[p2p-hackers] proposal re: scalability of block publication and fetching

[zooko at zooko.com]

I was mildly stung by Oskar's assertion that Mojo Nation architecture
is inherently non-scalable with respect to fetching a block whose id
you know.  (Which Freenet people apparently call "routing", I guess
because they are thinking of app-level communication routing.)


I am thinking about a change to the MN architecture which would be very
very simple to deploy (for you Mojo Hackers, it would be simply a new
handicapper plug-in).  I will describe it in abstract terms, glossing
over at least four implementation details that you don't need to know
in order to tell me if this is scalable or not.




Suppose that you have a network with nodes which hold blocks of data
indexed by the SHA1 hash of the block.


A node, `A', wants to publish a block of data and then later a
different node `B', who already knows the unique id of that block wants
to fetch the block


`A' knows the "phonebook info" for N other nodes, where the "phonebook
info" consists of the public key and other information sufficient to
communicate with that node.


My proposal, which I call "MaskMatchingHandicapper", is that `A'
chooses the log(N) nodes whose public key ids have the highest "mask
match" with the id of the block.  A "mask match" is currently the
number of contigious leading bits which all match, but any scalar
comparison like Hamming distance or integer difference should behave as
well.


`A' then sends the block to those log(N) nodes.

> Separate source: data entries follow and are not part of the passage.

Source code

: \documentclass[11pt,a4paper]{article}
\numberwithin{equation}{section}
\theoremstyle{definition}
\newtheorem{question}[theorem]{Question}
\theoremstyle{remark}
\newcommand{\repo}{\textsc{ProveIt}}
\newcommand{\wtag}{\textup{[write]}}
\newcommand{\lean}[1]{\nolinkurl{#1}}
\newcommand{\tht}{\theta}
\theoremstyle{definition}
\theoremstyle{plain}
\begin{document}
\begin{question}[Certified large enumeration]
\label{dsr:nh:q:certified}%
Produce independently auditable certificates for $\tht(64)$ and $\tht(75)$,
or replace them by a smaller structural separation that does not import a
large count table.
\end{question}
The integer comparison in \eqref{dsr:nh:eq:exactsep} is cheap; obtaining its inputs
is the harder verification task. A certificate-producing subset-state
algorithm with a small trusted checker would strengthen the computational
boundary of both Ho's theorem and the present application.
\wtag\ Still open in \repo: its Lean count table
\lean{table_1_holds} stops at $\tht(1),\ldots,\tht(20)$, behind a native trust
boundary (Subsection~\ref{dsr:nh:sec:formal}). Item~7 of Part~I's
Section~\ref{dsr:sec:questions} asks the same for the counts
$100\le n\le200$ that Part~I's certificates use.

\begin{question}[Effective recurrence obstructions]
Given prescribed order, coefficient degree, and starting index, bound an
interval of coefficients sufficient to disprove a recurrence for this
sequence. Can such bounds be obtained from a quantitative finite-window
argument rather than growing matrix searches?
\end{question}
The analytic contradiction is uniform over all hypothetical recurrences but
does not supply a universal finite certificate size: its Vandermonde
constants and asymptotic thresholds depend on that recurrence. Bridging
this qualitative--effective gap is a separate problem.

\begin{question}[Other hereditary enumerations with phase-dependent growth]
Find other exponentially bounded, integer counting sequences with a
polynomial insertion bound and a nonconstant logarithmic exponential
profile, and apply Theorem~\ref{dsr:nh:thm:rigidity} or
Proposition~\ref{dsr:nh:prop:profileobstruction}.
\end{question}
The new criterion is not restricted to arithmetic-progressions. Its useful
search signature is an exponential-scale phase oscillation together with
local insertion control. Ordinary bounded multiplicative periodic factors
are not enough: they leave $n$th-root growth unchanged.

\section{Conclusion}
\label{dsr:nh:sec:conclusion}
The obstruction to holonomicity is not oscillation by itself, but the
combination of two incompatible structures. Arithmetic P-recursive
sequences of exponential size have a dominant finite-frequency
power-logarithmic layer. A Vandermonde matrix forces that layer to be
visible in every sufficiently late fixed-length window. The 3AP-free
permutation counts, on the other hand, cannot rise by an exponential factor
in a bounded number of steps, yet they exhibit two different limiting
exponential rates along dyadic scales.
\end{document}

Now later `B' wishes to fetch the block, whose id `B' already knows.


`B' already knows M other nodes.  `B' queries the top log(M) nodes
based on mask match.


(Note that you can consider the fact that `A' and `B' know possibly
different sets of counterparties to be either a consequence of one or
both of them having an incomplete knowledge of the net, or of `B'
operating at a later time than `A', in which case some nodes will have
come and gone.)


Now what is the chance of success?  It is the chance that at least one
of the log(N) nodes published-to by `A' are also among the log(M) nodes
queried by `B'.  The key phrase in there is "at least one", and given
some weak assumptions about the chance of an arbitrary node being
reachable by one of the counterparties, we can easily gain a high
confidence that at least one will be reachable by both simply by
changing our "log(X)" to "K * log(X)" for some small constant K.  (This
has implications for the bandwidth usage and the performance, which is
one of those issues that I'm glossing over, although we do have a
solution to this already implemented and deployed in Mojo Nation.
Actually four solutions, two of which we are grandfathering-out at this
point...  ;-))


There are (at least) two particular ways of failure:


1.  All log(N) of the nodes that `A' published to are unknown to `B'.
2.  All log(M) of the nodes queried by `B' were unknown to `A'.

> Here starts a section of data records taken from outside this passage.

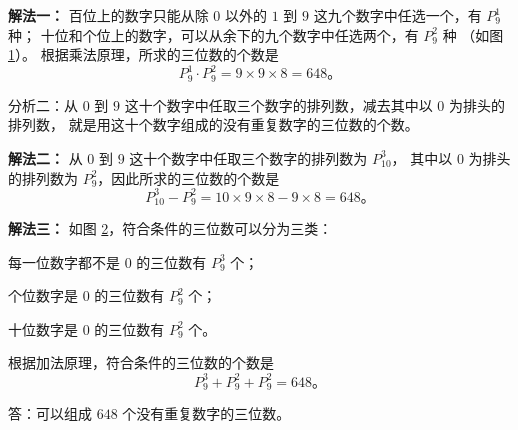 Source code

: \textbf{解法一：} 百位上的数字只能从除 $0$ 以外的 $1$ 到 $9$ 这九个数字中任选一个，有 $P_9^1$ 种；
十位和个位上的数字，可以从余下的九个数字中任选两个，有 $P_9^2$ 种 （如图\ref{fig:2-5}）。
根据乘法原理，所求的三位数的个数是
$$ P_9^1 \cdot P_9^2 = 9 \times 9 \times 8 = 648 \text{。} $$

\begin{figure}[htbp]
    \centering
    
    \caption{}\label{fig:2-5}
\end{figure}

分析二：从 $0$ 到 $9$ 这十个数字中任取三个数字的排列数，减去其中以 $0$ 为排头的排列数，
就是用这十个数字组成的没有重复数字的三位数的个数。

\textbf{解法二：} 从 $0$ 到 $9$ 这十个数字中任取三个数字的排列数为 $P_{10}^3$，
其中以 $0$ 为排头的排列数为 $P_9^2$，因此所求的三位数的个数是
$$ P_{10}^3 - P_9^2 = 10 \times 9 \times 8 - 9 \times 8 = 648 \text{。} $$

\textbf{解法三：} 如图 \ref{fig:2-6}，符合条件的三位数可以分为三类：

每一位数字都不是 0 的三位数有 $P_9^3$ 个；

个位数字是 $0$ 的三位数有 $P_9^2$ 个；

十位数字是 $0$ 的三位数有 $P_9^2$ 个。

\begin{figure}[htbp]
    \centering
    
    \caption{}\label{fig:2-6}
\end{figure}

根据加法原理，符合条件的三位数的个数是
$$ P_9^3 + P_9^2 + P_9^2 = 648 \text{。} $$

答：可以组成 $648$ 个没有重复数字的三位数。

Also combinations of the two.


Note that the latter case (#2) could happen if the size of the network
had ballooned dramatically between `A' publishing and `B' querying.
But the network would have to actually _square_ in size before _all_ of
the log(M) nodes queried by `B' were newbies.

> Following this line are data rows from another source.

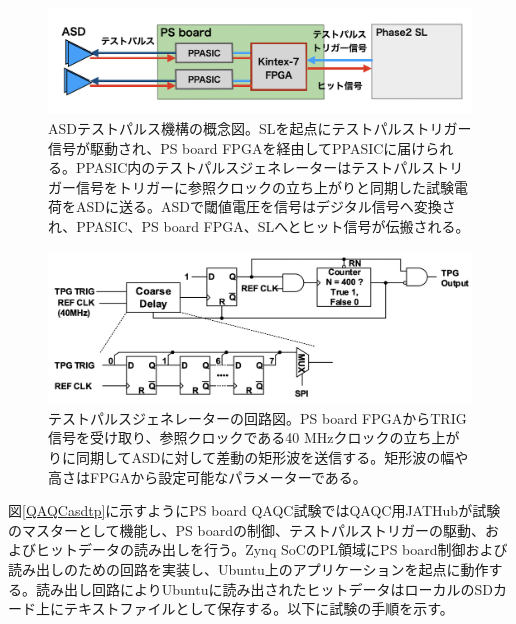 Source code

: \begin{figure} 
\centering
\includegraphics[width=16cm]{fig/QAQC/PSBasdtp.png}
\caption[ASDテストパルスの概念図]{ASDテストパルス機構の概念図。SLを起点にテストパルストリガー信号が駆動され、PS board FPGAを経由してPPASICに届けられる。PPASIC内のテストパルスジェネレーターはテストパルストリガー信号をトリガーに参照クロックの立ち上がりと同期した試験電荷をASDに送る。ASDで閾値電圧を信号はデジタル信号へ変換され、PPASIC、PS board FPGA、SLへとヒット信号が伝搬される。}
\label{PSBasdtp}
\end{figure}

\begin{figure} 
    \centering
    \includegraphics[width=16cm]{fig/QAQC/PSBtpg.png}
    \caption[テストパルスジェネレーターの回路図]{テストパルスジェネレーターの回路図。PS board FPGAからTRIG信号を受け取り、参照クロックである40 MHzクロックの立ち上がりに同期してASDに対して差動の矩形波を送信する。矩形波の幅や高さはFPGAから設定可能なパラメーターである。}
    \label{PSBtpg}
\end{figure}

図\ref{QAQCasdtp}に示すようにPS board QAQC試験ではQAQC用JATHubが試験のマスターとして機能し、PS boardの制御、テストパルストリガーの駆動、およびヒットデータの読み出しを行う。Zynq SoCのPL領域にPS board制御および読み出しのための回路を実装し、Ubuntu上のアプリケーションを起点に動作する。読み出し回路によりUbuntuに読み出されたヒットデータはローカルのSDカード上にテキストファイルとして保存する。以下に試験の手順を示す。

Now is this scalable?  It seems obvious to me that it is, although it
leaves open questions of practical performance (you do not want to
publish log(N) times the size of your data), and the big question of
how `B' learned the unique id of the block.  (Both of these issues are
already solved, of course, on Mojo Nation, but those solutions might
not scale.)


Regards,

Zooko

P.S.  The idea of MaskMatchingHandicapper was inspired by an idea that
Raph Levien posted to advogato concerning doing the same thing, but for
plaintext meta-data instead of for blocks.